**Instructions for the task:**
Transcribe every entry that follows, word for word, and omit the images.

Stored data entries:
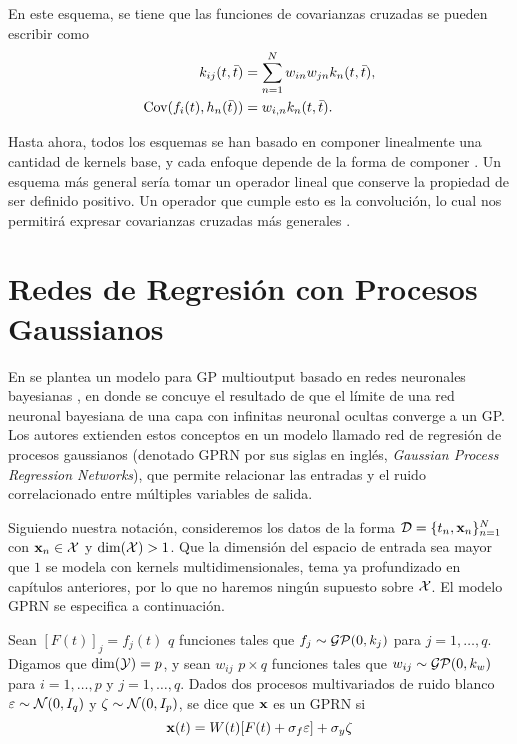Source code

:En este esquema, se tiene que las funciones de covarianzas cruzadas se pueden escribir como
\begin{align*}
	k_{ij}(t, \bar{t})				&= \sum_{n=1}^{N} w_{in} w_{jn} k_{n}(t, \bar{t}), \\
	\operatorname{Cov}(f_{i}(t), h_{n}(\bar{t}))	&= w_{i,n} k_{n}(t, \bar{t}).
\end{align*}

Hasta ahora, todos los esquemas se han basado en componer linealmente una cantidad de kernels base, y cada enfoque depende de la forma de componer . Un esquema más general sería tomar un operador lineal que conserve la
propiedad de ser definido positivo. Un operador que cumple esto es la convolución, lo cual nos permitirá expresar covarianzas cruzadas más generales .

\section{Redes de Regresión con Procesos Gaussianos}

En \cite{45} se plantea un modelo para GP multioutput basado en redes neuronales bayesianas \cite{55}, en donde se concuye el resultado de que el límite de una red neuronal bayesiana de una capa con infinitas neuronal ocultas converge a un GP. Los autores extienden estos conceptos en un modelo llamado red de regresión de procesos gaussianos (denotado GPRN por sus siglas en inglés, \emph{Gaussian Process Regression Networks}), que permite relacionar las entradas y el ruido correlacionado entre múltiples variables de salida.

Siguiendo nuestra notación, consideremos los datos de la forma \(\mathcal{D} = \{t_{n}, \mathbf{x}_{n}\}_{n=1}^{N}\) con \(\mathbf{x}_{n} \in \mathcal{X}\) y \(\dim(\mathcal{X}) > 1\). Que la dimensión del espacio de entrada sea mayor que \(1\) se modela con kernels multidimensionales, tema ya profundizado en capítulos anteriores, por lo que no haremos ningún supuesto sobre \(\mathcal{X}\). El modelo GPRN se especifica a continuación.

\begin{definition}
	Sean \([F(t)]_{j} = f_{j}(t)\) \(q\) funciones tales que \(f_{j} \sim \operatorname{\mathcal{GP}} (0, k_{j})\) para \(j = 1, \dotsc, q\). Digamos que \(\dim(\mathcal{Y}) = p\), y sean \(w_{ij}\) \(p \times q\) funciones tales que \(w_{ij} \sim \operatorname{\mathcal{GP}} (0, k_{w})\) para \(i = 1, \dotsc, p\) y \(j = 1, \dotsc, q\). Dados dos procesos multivariados de ruido blanco \(\varepsilon \sim \mathcal{N}(0, I_{q})\) y \(\zeta \sim \mathcal{N}(0, I_{p})\), se dice que \(\mathbf{x}\) es un GPRN si
	\begin{equation*}
	\mathbf{x}(t) = W(t) [F(t) + \sigma_{f} \varepsilon] + \sigma_{y}\zeta
	\end{equation*}
\end{definition}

**Expected answer:**
Source code

:En este esquema, se tiene que las funciones de covarianzas cruzadas se pueden escribir como
\begin{align*}
	k_{ij}(t, \bar{t})				&= \sum_{n=1}^{N} w_{in} w_{jn} k_{n}(t, \bar{t}), \\
	\operatorname{Cov}(f_{i}(t), h_{n}(\bar{t}))	&= w_{i,n} k_{n}(t, \bar{t}).
\end{align*}

Hasta ahora, todos los esquemas se han basado en componer linealmente una cantidad de kernels base, y cada enfoque depende de la forma de componer . Un esquema más general sería tomar un operador lineal que conserve la
propiedad de ser definido positivo. Un operador que cumple esto es la convolución, lo cual nos permitirá expresar covarianzas cruzadas más generales .

\section{Redes de Regresión con Procesos Gaussianos}

En \cite{45} se plantea un modelo para GP multioutput basado en redes neuronales bayesianas \cite{55}, en donde se concuye el resultado de que el límite de una red neuronal bayesiana de una capa con infinitas neuronal ocultas converge a un GP. Los autores extienden estos conceptos en un modelo llamado red de regresión de procesos gaussianos (denotado GPRN por sus siglas en inglés, \emph{Gaussian Process Regression Networks}), que permite relacionar las entradas y el ruido correlacionado entre múltiples variables de salida.

Siguiendo nuestra notación, consideremos los datos de la forma \(\mathcal{D} = \{t_{n}, \mathbf{x}_{n}\}_{n=1}^{N}\) con \(\mathbf{x}_{n} \in \mathcal{X}\) y \(\dim(\mathcal{X}) > 1\). Que la dimensión del espacio de entrada sea mayor que \(1\) se modela con kernels multidimensionales, tema ya profundizado en capítulos anteriores, por lo que no haremos ningún supuesto sobre \(\mathcal{X}\). El modelo GPRN se especifica a continuación.

\begin{definition}
	Sean \([F(t)]_{j} = f_{j}(t)\) \(q\) funciones tales que \(f_{j} \sim \operatorname{\mathcal{GP}} (0, k_{j})\) para \(j = 1, \dotsc, q\). Digamos que \(\dim(\mathcal{Y}) = p\), y sean \(w_{ij}\) \(p \times q\) funciones tales que \(w_{ij} \sim \operatorname{\mathcal{GP}} (0, k_{w})\) para \(i = 1, \dotsc, p\) y \(j = 1, \dotsc, q\). Dados dos procesos multivariados de ruido blanco \(\varepsilon \sim \mathcal{N}(0, I_{q})\) y \(\zeta \sim \mathcal{N}(0, I_{p})\), se dice que \(\mathbf{x}\) es un GPRN si
	\begin{equation*}
	\mathbf{x}(t) = W(t) [F(t) + \sigma_{f} \varepsilon] + \sigma_{y}\zeta
	\end{equation*}
\end{definition}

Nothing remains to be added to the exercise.